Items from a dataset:
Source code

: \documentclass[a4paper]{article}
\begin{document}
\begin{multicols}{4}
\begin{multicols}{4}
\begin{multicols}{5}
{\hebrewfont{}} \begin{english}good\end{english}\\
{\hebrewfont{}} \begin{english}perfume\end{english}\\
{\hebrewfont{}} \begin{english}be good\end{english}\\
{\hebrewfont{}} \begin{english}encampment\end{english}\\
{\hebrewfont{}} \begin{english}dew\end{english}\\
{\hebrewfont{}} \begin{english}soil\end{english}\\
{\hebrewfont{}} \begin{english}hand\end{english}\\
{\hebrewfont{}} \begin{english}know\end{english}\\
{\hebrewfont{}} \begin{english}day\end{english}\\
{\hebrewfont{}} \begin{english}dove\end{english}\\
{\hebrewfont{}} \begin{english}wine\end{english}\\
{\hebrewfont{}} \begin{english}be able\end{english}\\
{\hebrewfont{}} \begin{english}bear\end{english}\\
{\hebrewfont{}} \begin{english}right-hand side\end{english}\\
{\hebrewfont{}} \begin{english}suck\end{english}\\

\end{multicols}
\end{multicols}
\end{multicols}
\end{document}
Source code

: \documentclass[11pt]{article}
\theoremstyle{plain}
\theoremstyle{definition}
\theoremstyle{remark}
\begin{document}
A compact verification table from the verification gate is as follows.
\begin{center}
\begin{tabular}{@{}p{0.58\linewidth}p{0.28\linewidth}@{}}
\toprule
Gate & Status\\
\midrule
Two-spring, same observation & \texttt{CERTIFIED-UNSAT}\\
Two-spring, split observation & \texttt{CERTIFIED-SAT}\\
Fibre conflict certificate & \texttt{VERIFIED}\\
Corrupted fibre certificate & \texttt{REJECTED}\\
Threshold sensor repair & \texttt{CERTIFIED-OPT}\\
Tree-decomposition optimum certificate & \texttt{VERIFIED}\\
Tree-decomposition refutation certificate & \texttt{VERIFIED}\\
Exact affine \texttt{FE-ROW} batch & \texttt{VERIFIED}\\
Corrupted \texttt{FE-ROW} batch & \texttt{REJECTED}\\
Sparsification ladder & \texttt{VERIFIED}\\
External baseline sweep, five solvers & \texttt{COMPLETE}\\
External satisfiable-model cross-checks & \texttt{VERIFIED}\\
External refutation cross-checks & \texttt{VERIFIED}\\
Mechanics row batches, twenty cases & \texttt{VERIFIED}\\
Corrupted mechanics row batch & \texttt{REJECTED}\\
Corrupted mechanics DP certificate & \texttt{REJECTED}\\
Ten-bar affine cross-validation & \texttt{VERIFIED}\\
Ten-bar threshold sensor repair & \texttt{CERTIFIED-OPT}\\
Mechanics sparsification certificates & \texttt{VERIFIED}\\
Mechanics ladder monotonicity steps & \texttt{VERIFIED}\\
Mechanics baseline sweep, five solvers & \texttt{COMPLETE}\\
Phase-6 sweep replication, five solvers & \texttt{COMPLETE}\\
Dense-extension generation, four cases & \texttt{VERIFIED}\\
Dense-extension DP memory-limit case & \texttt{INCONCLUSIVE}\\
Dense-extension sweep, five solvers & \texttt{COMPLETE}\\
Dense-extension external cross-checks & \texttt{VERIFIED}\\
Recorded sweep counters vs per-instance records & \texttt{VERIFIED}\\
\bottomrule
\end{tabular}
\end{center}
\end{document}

*Description of the task*
Every entry needs to be written out again, exactly as given.

*Output for this exercise*
Source code

: \documentclass[a4paper]{article}
\begin{document}
\begin{multicols}{4}
\begin{multicols}{4}
\begin{multicols}{5}
{\hebrewfont{}} \begin{english}good\end{english}\\
{\hebrewfont{}} \begin{english}perfume\end{english}\\
{\hebrewfont{}} \begin{english}be good\end{english}\\
{\hebrewfont{}} \begin{english}encampment\end{english}\\
{\hebrewfont{}} \begin{english}dew\end{english}\\
{\hebrewfont{}} \begin{english}soil\end{english}\\
{\hebrewfont{}} \begin{english}hand\end{english}\\
{\hebrewfont{}} \begin{english}know\end{english}\\
{\hebrewfont{}} \begin{english}day\end{english}\\
{\hebrewfont{}} \begin{english}dove\end{english}\\
{\hebrewfont{}} \begin{english}wine\end{english}\\
{\hebrewfont{}} \begin{english}be able\end{english}\\
{\hebrewfont{}} \begin{english}bear\end{english}\\
{\hebrewfont{}} \begin{english}right-hand side\end{english}\\
{\hebrewfont{}} \begin{english}suck\end{english}\\

\end{multicols}
\end{multicols}
\end{multicols}
\end{document}
Source code

: \documentclass[11pt]{article}
\theoremstyle{plain}
\theoremstyle{definition}
\theoremstyle{remark}
\begin{document}
A compact verification table from the verification gate is as follows.
\begin{center}
\begin{tabular}{@{}p{0.58\linewidth}p{0.28\linewidth}@{}}
\toprule
Gate & Status\\
\midrule
Two-spring, same observation & \texttt{CERTIFIED-UNSAT}\\
Two-spring, split observation & \texttt{CERTIFIED-SAT}\\
Fibre conflict certificate & \texttt{VERIFIED}\\
Corrupted fibre certificate & \texttt{REJECTED}\\
Threshold sensor repair & \texttt{CERTIFIED-OPT}\\
Tree-decomposition optimum certificate & \texttt{VERIFIED}\\
Tree-decomposition refutation certificate & \texttt{VERIFIED}\\
Exact affine \texttt{FE-ROW} batch & \texttt{VERIFIED}\\
Corrupted \texttt{FE-ROW} batch & \texttt{REJECTED}\\
Sparsification ladder & \texttt{VERIFIED}\\
External baseline sweep, five solvers & \texttt{COMPLETE}\\
External satisfiable-model cross-checks & \texttt{VERIFIED}\\
External refutation cross-checks & \texttt{VERIFIED}\\
Mechanics row batches, twenty cases & \texttt{VERIFIED}\\
Corrupted mechanics row batch & \texttt{REJECTED}\\
Corrupted mechanics DP certificate & \texttt{REJECTED}\\
Ten-bar affine cross-validation & \texttt{VERIFIED}\\
Ten-bar threshold sensor repair & \texttt{CERTIFIED-OPT}\\
Mechanics sparsification certificates & \texttt{VERIFIED}\\
Mechanics ladder monotonicity steps & \texttt{VERIFIED}\\
Mechanics baseline sweep, five solvers & \texttt{COMPLETE}\\
Phase-6 sweep replication, five solvers & \texttt{COMPLETE}\\
Dense-extension generation, four cases & \texttt{VERIFIED}\\
Dense-extension DP memory-limit case & \texttt{INCONCLUSIVE}\\
Dense-extension sweep, five solvers & \texttt{COMPLETE}\\
Dense-extension external cross-checks & \texttt{VERIFIED}\\
Recorded sweep counters vs per-instance records & \texttt{VERIFIED}\\
\bottomrule
\end{tabular}
\end{center}
\end{document}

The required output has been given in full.